■ TASK TO CARRY OUT
The expected output is each entry, given again exactly.

■ DATA
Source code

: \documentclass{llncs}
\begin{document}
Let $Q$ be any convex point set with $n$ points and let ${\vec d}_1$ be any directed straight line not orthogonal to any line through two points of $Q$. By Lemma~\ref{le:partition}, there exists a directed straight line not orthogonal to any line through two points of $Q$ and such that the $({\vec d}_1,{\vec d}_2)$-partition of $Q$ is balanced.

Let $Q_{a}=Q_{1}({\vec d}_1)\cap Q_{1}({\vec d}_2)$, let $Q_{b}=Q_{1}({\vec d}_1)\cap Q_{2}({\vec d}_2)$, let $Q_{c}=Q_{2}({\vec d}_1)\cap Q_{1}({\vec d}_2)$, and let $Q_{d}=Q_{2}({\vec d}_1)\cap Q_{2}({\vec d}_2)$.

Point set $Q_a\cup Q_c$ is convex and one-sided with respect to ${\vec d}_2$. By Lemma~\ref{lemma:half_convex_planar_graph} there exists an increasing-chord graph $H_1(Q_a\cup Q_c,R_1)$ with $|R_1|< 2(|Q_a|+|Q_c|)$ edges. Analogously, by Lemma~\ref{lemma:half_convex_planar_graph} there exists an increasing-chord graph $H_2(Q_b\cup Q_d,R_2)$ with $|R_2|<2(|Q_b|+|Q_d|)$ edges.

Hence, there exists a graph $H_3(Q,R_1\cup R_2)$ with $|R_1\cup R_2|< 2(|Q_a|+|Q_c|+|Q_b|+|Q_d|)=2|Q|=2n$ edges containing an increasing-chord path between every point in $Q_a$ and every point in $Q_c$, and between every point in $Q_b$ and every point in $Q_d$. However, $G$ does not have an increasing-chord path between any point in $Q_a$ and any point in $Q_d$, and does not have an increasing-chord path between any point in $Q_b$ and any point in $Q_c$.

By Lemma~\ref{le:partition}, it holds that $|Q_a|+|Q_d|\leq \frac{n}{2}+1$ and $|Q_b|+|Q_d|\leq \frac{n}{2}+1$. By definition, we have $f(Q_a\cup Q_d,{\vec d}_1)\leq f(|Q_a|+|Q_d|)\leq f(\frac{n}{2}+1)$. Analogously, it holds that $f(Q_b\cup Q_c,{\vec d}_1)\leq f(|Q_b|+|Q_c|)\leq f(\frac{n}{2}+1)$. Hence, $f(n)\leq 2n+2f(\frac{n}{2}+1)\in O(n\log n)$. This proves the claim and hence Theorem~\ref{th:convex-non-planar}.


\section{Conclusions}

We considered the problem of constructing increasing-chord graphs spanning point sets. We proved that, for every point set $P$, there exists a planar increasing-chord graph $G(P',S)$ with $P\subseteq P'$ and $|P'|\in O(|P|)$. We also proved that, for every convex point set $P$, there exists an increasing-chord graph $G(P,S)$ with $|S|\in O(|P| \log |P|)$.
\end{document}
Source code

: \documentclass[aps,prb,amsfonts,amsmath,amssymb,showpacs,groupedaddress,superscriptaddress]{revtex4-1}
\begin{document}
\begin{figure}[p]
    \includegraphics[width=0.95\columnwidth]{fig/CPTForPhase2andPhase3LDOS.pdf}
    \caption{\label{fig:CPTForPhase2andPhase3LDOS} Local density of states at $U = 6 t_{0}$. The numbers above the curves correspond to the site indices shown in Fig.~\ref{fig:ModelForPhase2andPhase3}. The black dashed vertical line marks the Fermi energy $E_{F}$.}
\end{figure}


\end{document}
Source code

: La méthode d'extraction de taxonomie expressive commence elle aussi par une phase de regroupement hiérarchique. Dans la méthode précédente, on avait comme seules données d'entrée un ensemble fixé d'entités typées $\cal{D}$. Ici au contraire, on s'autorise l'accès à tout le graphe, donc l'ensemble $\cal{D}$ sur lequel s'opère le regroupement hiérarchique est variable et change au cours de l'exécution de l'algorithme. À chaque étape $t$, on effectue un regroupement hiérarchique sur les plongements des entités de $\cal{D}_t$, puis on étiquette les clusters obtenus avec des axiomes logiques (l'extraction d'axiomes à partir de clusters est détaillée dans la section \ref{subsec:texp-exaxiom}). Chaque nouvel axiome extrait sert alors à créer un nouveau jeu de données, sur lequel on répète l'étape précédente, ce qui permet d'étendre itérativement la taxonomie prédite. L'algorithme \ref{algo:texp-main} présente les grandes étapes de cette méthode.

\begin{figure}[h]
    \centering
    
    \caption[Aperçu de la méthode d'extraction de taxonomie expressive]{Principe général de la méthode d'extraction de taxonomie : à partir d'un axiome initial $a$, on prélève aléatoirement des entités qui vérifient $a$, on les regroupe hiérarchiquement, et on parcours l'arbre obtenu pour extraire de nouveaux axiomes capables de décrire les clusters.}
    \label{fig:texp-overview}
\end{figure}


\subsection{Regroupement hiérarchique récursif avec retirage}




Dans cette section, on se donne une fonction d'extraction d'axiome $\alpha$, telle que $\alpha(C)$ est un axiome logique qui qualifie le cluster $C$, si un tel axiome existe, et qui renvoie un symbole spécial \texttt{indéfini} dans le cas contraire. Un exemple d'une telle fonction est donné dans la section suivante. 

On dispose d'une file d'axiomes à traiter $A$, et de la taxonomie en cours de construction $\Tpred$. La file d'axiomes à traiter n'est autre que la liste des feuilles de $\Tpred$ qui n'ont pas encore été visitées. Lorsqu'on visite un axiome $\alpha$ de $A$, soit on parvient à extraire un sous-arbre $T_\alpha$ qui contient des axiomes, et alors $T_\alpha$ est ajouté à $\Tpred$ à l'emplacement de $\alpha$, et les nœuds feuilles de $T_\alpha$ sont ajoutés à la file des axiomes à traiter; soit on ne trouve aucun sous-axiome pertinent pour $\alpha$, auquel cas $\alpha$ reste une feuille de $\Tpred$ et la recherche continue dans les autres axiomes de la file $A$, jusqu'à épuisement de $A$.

■ FINAL ANSWER
Source code

: \documentclass{llncs}
\begin{document}
Let $Q$ be any convex point set with $n$ points and let ${\vec d}_1$ be any directed straight line not orthogonal to any line through two points of $Q$. By Lemma~\ref{le:partition}, there exists a directed straight line not orthogonal to any line through two points of $Q$ and such that the $({\vec d}_1,{\vec d}_2)$-partition of $Q$ is balanced.

Let $Q_{a}=Q_{1}({\vec d}_1)\cap Q_{1}({\vec d}_2)$, let $Q_{b}=Q_{1}({\vec d}_1)\cap Q_{2}({\vec d}_2)$, let $Q_{c}=Q_{2}({\vec d}_1)\cap Q_{1}({\vec d}_2)$, and let $Q_{d}=Q_{2}({\vec d}_1)\cap Q_{2}({\vec d}_2)$.

Point set $Q_a\cup Q_c$ is convex and one-sided with respect to ${\vec d}_2$. By Lemma~\ref{lemma:half_convex_planar_graph} there exists an increasing-chord graph $H_1(Q_a\cup Q_c,R_1)$ with $|R_1|< 2(|Q_a|+|Q_c|)$ edges. Analogously, by Lemma~\ref{lemma:half_convex_planar_graph} there exists an increasing-chord graph $H_2(Q_b\cup Q_d,R_2)$ with $|R_2|<2(|Q_b|+|Q_d|)$ edges.

Hence, there exists a graph $H_3(Q,R_1\cup R_2)$ with $|R_1\cup R_2|< 2(|Q_a|+|Q_c|+|Q_b|+|Q_d|)=2|Q|=2n$ edges containing an increasing-chord path between every point in $Q_a$ and every point in $Q_c$, and between every point in $Q_b$ and every point in $Q_d$. However, $G$ does not have an increasing-chord path between any point in $Q_a$ and any point in $Q_d$, and does not have an increasing-chord path between any point in $Q_b$ and any point in $Q_c$.

By Lemma~\ref{le:partition}, it holds that $|Q_a|+|Q_d|\leq \frac{n}{2}+1$ and $|Q_b|+|Q_d|\leq \frac{n}{2}+1$. By definition, we have $f(Q_a\cup Q_d,{\vec d}_1)\leq f(|Q_a|+|Q_d|)\leq f(\frac{n}{2}+1)$. Analogously, it holds that $f(Q_b\cup Q_c,{\vec d}_1)\leq f(|Q_b|+|Q_c|)\leq f(\frac{n}{2}+1)$. Hence, $f(n)\leq 2n+2f(\frac{n}{2}+1)\in O(n\log n)$. This proves the claim and hence Theorem~\ref{th:convex-non-planar}.


\section{Conclusions}

We considered the problem of constructing increasing-chord graphs spanning point sets. We proved that, for every point set $P$, there exists a planar increasing-chord graph $G(P',S)$ with $P\subseteq P'$ and $|P'|\in O(|P|)$. We also proved that, for every convex point set $P$, there exists an increasing-chord graph $G(P,S)$ with $|S|\in O(|P| \log |P|)$.
\end{document}
Source code

: \documentclass[aps,prb,amsfonts,amsmath,amssymb,showpacs,groupedaddress,superscriptaddress]{revtex4-1}
\begin{document}
\begin{figure}[p]
    \includegraphics[width=0.95\columnwidth]{fig/CPTForPhase2andPhase3LDOS.pdf}
    \caption{\label{fig:CPTForPhase2andPhase3LDOS} Local density of states at $U = 6 t_{0}$. The numbers above the curves correspond to the site indices shown in Fig.~\ref{fig:ModelForPhase2andPhase3}. The black dashed vertical line marks the Fermi energy $E_{F}$.}
\end{figure}


\end{document}
Source code

: La méthode d'extraction de taxonomie expressive commence elle aussi par une phase de regroupement hiérarchique. Dans la méthode précédente, on avait comme seules données d'entrée un ensemble fixé d'entités typées $\cal{D}$. Ici au contraire, on s'autorise l'accès à tout le graphe, donc l'ensemble $\cal{D}$ sur lequel s'opère le regroupement hiérarchique est variable et change au cours de l'exécution de l'algorithme. À chaque étape $t$, on effectue un regroupement hiérarchique sur les plongements des entités de $\cal{D}_t$, puis on étiquette les clusters obtenus avec des axiomes logiques (l'extraction d'axiomes à partir de clusters est détaillée dans la section \ref{subsec:texp-exaxiom}). Chaque nouvel axiome extrait sert alors à créer un nouveau jeu de données, sur lequel on répète l'étape précédente, ce qui permet d'étendre itérativement la taxonomie prédite. L'algorithme \ref{algo:texp-main} présente les grandes étapes de cette méthode.

\begin{figure}[h]
    \centering
    
    \caption[Aperçu de la méthode d'extraction de taxonomie expressive]{Principe général de la méthode d'extraction de taxonomie : à partir d'un axiome initial $a$, on prélève aléatoirement des entités qui vérifient $a$, on les regroupe hiérarchiquement, et on parcours l'arbre obtenu pour extraire de nouveaux axiomes capables de décrire les clusters.}
    \label{fig:texp-overview}
\end{figure}


\subsection{Regroupement hiérarchique récursif avec retirage}




Dans cette section, on se donne une fonction d'extraction d'axiome $\alpha$, telle que $\alpha(C)$ est un axiome logique qui qualifie le cluster $C$, si un tel axiome existe, et qui renvoie un symbole spécial \texttt{indéfini} dans le cas contraire. Un exemple d'une telle fonction est donné dans la section suivante. 

On dispose d'une file d'axiomes à traiter $A$, et de la taxonomie en cours de construction $\Tpred$. La file d'axiomes à traiter n'est autre que la liste des feuilles de $\Tpred$ qui n'ont pas encore été visitées. Lorsqu'on visite un axiome $\alpha$ de $A$, soit on parvient à extraire un sous-arbre $T_\alpha$ qui contient des axiomes, et alors $T_\alpha$ est ajouté à $\Tpred$ à l'emplacement de $\alpha$, et les nœuds feuilles de $T_\alpha$ sont ajoutés à la file des axiomes à traiter; soit on ne trouve aucun sous-axiome pertinent pour $\alpha$, auquel cas $\alpha$ reste une feuille de $\Tpred$ et la recherche continue dans les autres axiomes de la file $A$, jusqu'à épuisement de $A$.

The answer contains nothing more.